Of course, with middle schoolers, I am playing a whole new ballgame here.  There’s the extra attention to hair, makeup, clothes and the whole ball of wax that comes with a preteen and a teenager getting ready to go to high school next year!  My sixth grader is still making the adjustment to the whole hair thing.  No make up yet, which is a good thing!

Five more minutes have past.  Abigail, our sixth grader is already at the table eating.  Where’s Madison my soon to be high schooler?  Of course, still in front of the mirror fixing her hair!

“Madison, it’s time to eat!”

With that newly acquired teen attitude that I think was inbred, she responds, “Okay dad!  I’ll be there!”

Finally, she breaks away from the mirror in the bathroom to come eat, only to look at herself in any reflective surface on the way to the table.  Including another mirror in the dining room.

By this time, our fives minutes have past and it’s time to go.

“It’s time to go!  Brush teeth, I’ll get your instruments in the van!”

Finally, they make their way to the van.  Abigail gets in, backpack in tow.  Madison, before getting into the van pauses for a moment to take one last look in the reflection of the van window to primp.  We are off!  Five minutes later, I pull up to the middle school.

“I love you!  Have a good day at school!”

They jump out, tell me goodbye and the van doors close.  At this moment, I am met by silence…..

Have any of you had the experience of dropping off and picking kids up from school?  Or are you currently doing this daily responsibility?  As long as my kids have been in school, I have had this responsibility of being their personal chauffeur.

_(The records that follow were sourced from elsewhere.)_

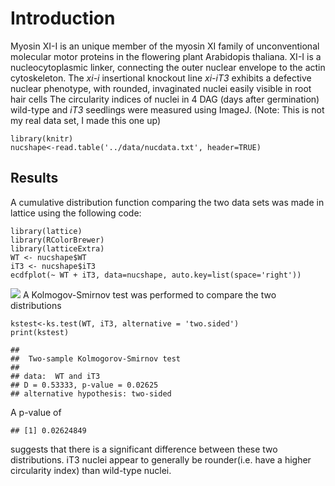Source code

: Introduction
============

Myosin XI-I is an unique member of the myosin XI family of
unconventional molecular motor proteins in the flowering plant
Arabidopis thaliana. XI-I is a nucleocytoplasmic linker, connecting the
outer nuclear envelope to the actin cytoskeleton. The *xi-i* insertional
knockout line *xi-iT3* exhibits a defective nuclear phenotype, with
rounded, invaginated nuclei easily visible in root hair cells The
circularity indices of nuclei in 4 DAG (days after germination)
wild-type and *iT3* seedlings were measured using ImageJ. (Note: This is
not my real data set, I made this one up)

    library(knitr)
    nucshape<-read.table('../data/nucdata.txt', header=TRUE)

Results
-------

A cumulative distribution function comparing the two data sets was made
in lattice using the following code:

    library(lattice)
    library(RColorBrewer)
    library(latticeExtra)
    WT <- nucshape$WT
    iT3 <- nucshape$iT3
    ecdfplot(~ WT + iT3, data=nucshape, auto.key=list(space='right'))

![](../plots/nucshapeecdf.png) 
A Kolmogov-Smirnov test was performed to compare the two distributions

    kstest<-ks.test(WT, iT3, alternative = 'two.sided')
    print(kstest)

    ## 
    ##  Two-sample Kolmogorov-Smirnov test
    ## 
    ## data:  WT and iT3
    ## D = 0.53333, p-value = 0.02625
    ## alternative hypothesis: two-sided

A p-value of

    ## [1] 0.02624849

suggests that there is a significant difference between these two
distributions. iT3 nuclei appear to generally be rounder(i.e. have a
higher circularity index) than wild-type nuclei.
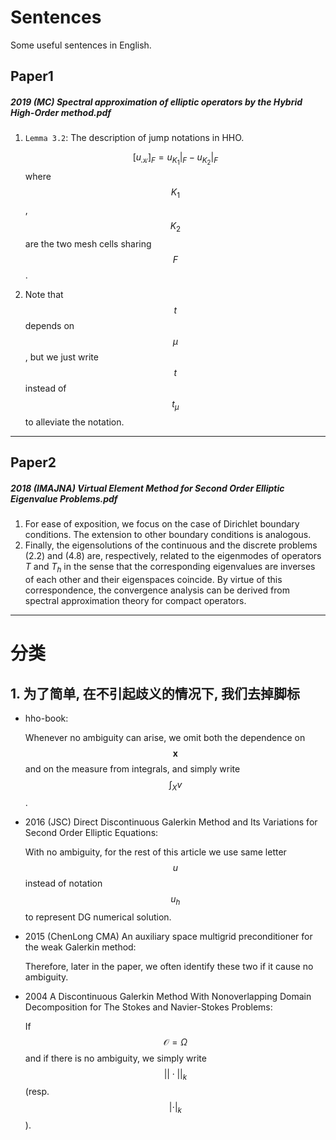 # Sentences

Some useful sentences in English.

## Paper1

##### 2019 (MC) Spectral approximation of elliptic operators by the Hybrid High-Order method.pdf

1. `Lemma 3.2`: The description of jump notations in HHO.

    $$[u_{\mathcal{K}}]_F= u_{K_1}|_F - u_{K_2}|_F$$ where $$K_1$$,  $$K_2$$ are the two mesh cells sharing $$F$$.

2. Note that $$t$$ depends on $$\mu$$, but we just write $$t$$ instead of $$t_{\mu}$$ to alleviate the notation.



---

## Paper2

##### 2018 (IMAJNA) Virtual Element Method for Second Order Elliptic Eigenvalue Problems.pdf

1. For ease of exposition, we focus on the case of Dirichlet boundary conditions. The extension to other boundary conditions is analogous.
2. Finally, the eigensolutions of the continuous and the discrete problems $(2.2)$ and $(4.8)$ are, respectively, related to the eigenmodes of operators $T$ and $T_h$ in the sense that the corresponding eigenvalues are inverses of each other and their eigenspaces coincide. By virtue of this correspondence, the convergence analysis can be derived from spectral approximation theory for compact operators.



---

# 分类

## 1. 为了简单, 在不引起歧义的情况下, 我们去掉脚标

- hho-book:

  Whenever no ambiguity can arise, we omit both the dependence on $$\pmb x$$ and on the measure from integrals, and simply write $$\int_X v$$.

- 2016 (JSC) Direct Discontinuous Galerkin Method and Its Variations for Second Order Elliptic Equations: 

  With no ambiguity, for the rest of this article we use same letter $$u$$ instead of notation $$u_h$$ to represent DG numerical solution.

- 2015 (ChenLong CMA) An auxiliary space multigrid preconditioner for the weak Galerkin method:

  Therefore, later in the paper, we often identify these two if it cause no ambiguity.

- 2004 A Discontinuous Galerkin Method With Nonoverlapping Domain Decomposition for The Stokes and Navier-Stokes Problems:

  If $$\mathcal O = \Omega$$ and if there is no ambiguity, we simply write $$||\cdot||_k$$ (resp. $$|\cdot|_k$$).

All our kids have attended or are currently attending a charter school where every parent drops and picks their kids up from school.  It’s a given that parents have to be actively involved when their kids are in a charter school.  As long as I can remember, every morning has always been like clockwork to get everyone out the door.   Luckily for us this year, we car pool with another family who come and drop our twins off at school and then we pick up in the afternoon.  There was one year when I was dropping my two oldest off at school, then at midday dropping my twins off at preschool, then going back and picking up the twins, then picking up my two oldest from school.  I was basically making four trips back and forth to school in one day.  Time management was of the essence if I wanted to get anything done during the day!  I am sure there are parents that know what this is like and some that may be experiencing this very scenario right now as I write this blog.  Believe it not, my wife and I survived!

Being a chauffeur to my kids is important to me.  I enjoy having an active part in their lives and being the last one that they see before going into that big building of learning.  The van ride to school is a moment for me to influence them and remind them to do good.  We talk about treating others with respect and being a friend to all, being an example for good to others and others will follow, taking advantage of this time to learn all that they can from their teachers, and to remember who they are by having integrity and respect for themselves.  After picking them up from school, it’s a time to greet them with a smile and talk about what they learned in school and what good things happened while they were at school.  Dropping off and picking my kids up from school is a time for me, as a parent, to make school a positive experience for them…so yes…call me a chauffeur!